Orobanche pinorum
- Conservation status: Apparently Secure (NatureServe)

Scientific classification
- Kingdom: Plantae
- Clade: Tracheophytes
- Clade: Angiosperms
- Clade: Eudicots
- Clade: Asterids
- Order: Lamiales
- Family: Orobanchaceae
- Genus: Orobanche
- Species: O. pinorum
- Binomial name: Orobanche pinorum Geyer ex Hook.

= Orobanche pinorum =

- Genus: Orobanche
- Species: pinorum
- Authority: Geyer ex Hook.
- Conservation status: G4

Species of flowering plant

Orobanche pinorum is a species of broomrape known by the common name conifer broomrape.
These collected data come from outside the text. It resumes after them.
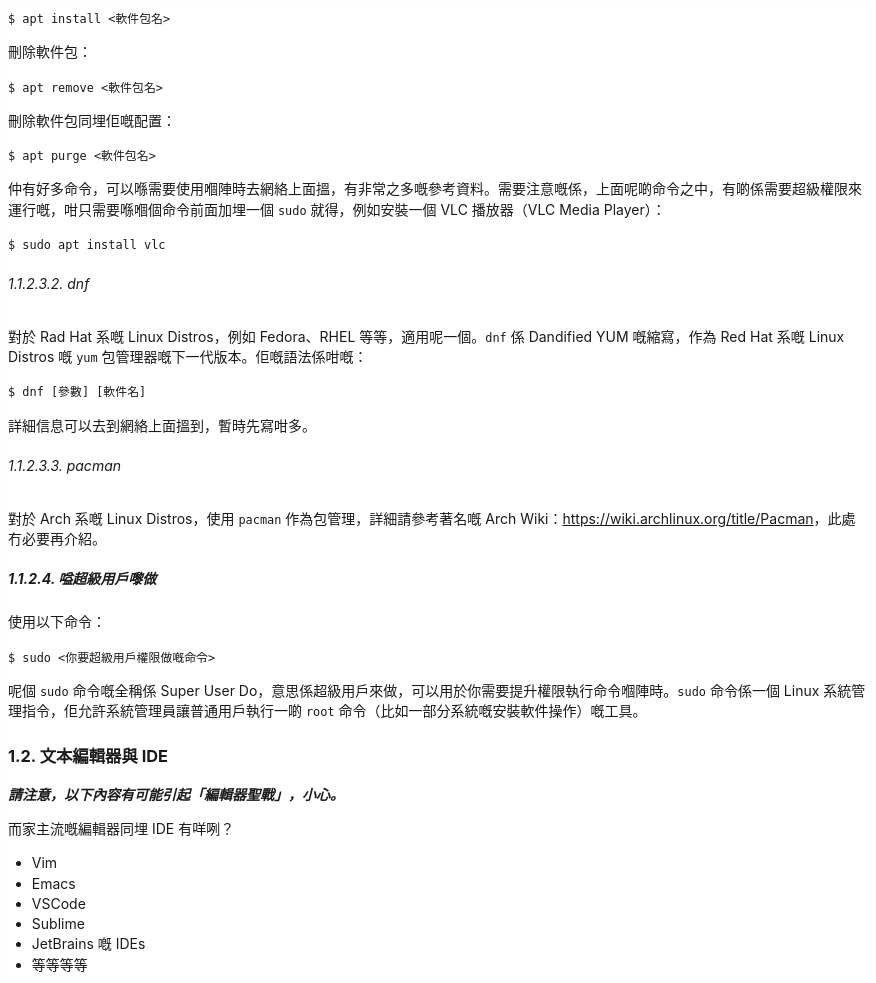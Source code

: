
 ```shell
$ apt install <軟件包名>
```

刪除軟件包：

```shell
$ apt remove <軟件包名>
```

刪除軟件包同埋佢嘅配置：

```shell
$ apt purge <軟件包名>
```

仲有好多命令，可以喺需要使用嗰陣時去網絡上面搵，有非常之多嘅參考資料。需要注意嘅係，上面呢啲命令之中，有啲係需要超級權限來運行嘅，咁只需要喺嗰個命令前面加埋一個 `sudo` 就得，例如安裝一個 VLC 播放器（VLC Media Player）：

```shell
$ sudo apt install vlc
```

###### 1.1.2.3.2. dnf

對於 Rad Hat 系嘅 Linux Distros，例如 Fedora、RHEL 等等，適用呢一個。`dnf` 係 Dandified YUM 嘅縮寫，作為 Red Hat 系嘅 Linux Distros 嘅 `yum` 包管理器嘅下一代版本。佢嘅語法係咁嘅：

```shell
$ dnf [參數] [軟件名]
```

詳細信息可以去到網絡上面搵到，暫時先寫咁多。

###### 1.1.2.3.3. pacman

對於 Arch 系嘅 Linux Distros，使用 `pacman` 作為包管理，詳細請參考著名嘅 Arch Wiki：<https://wiki.archlinux.org/title/Pacman>，此處冇必要再介紹。

##### 1.1.2.4. 嗌超級用戶嚟做

使用以下命令：

```shell
$ sudo <你要超級用戶權限做嘅命令>
```

呢個 `sudo` 命令嘅全稱係 Super User Do，意思係超級用戶來做，可以用於你需要提升權限執行命令嗰陣時。`sudo` 命令係一個 Linux 系統管理指令，佢允許系統管理員讓普通用戶執行一啲 `root` 命令（比如一部分系統嘅安裝軟件操作）嘅工具。

### 1.2. 文本編輯器與 IDE

***請注意，以下內容有可能引起「編輯器聖戰」，小心。***

而家主流嘅編輯器同埋 IDE 有咩咧？

- Vim
- Emacs
- VSCode
- Sublime
- JetBrains 嘅 IDEs
- 等等等等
It is native to the forests of western North America, where it is a parasite growing attached to the roots of other plants, usually Holodiscus species. This plant has an erect stem with a wide, thickened base and slender top growing 10–30 cm tall. As a parasite taking its nutrients from a host plant, it lacks leaves and chlorophyll and is brownish or yellowish in color. The inflorescence is a dense, spreading array of purple-tinged yellowish flowers 1–2 cm long.

==Reproduction==
Orobanche pinorum is predominantly autogamous. It produces about 700 seeds per capsule and over 70,000 seeds per plant. There are some evidence of xenogamy, but potential pollinators were rarely observed.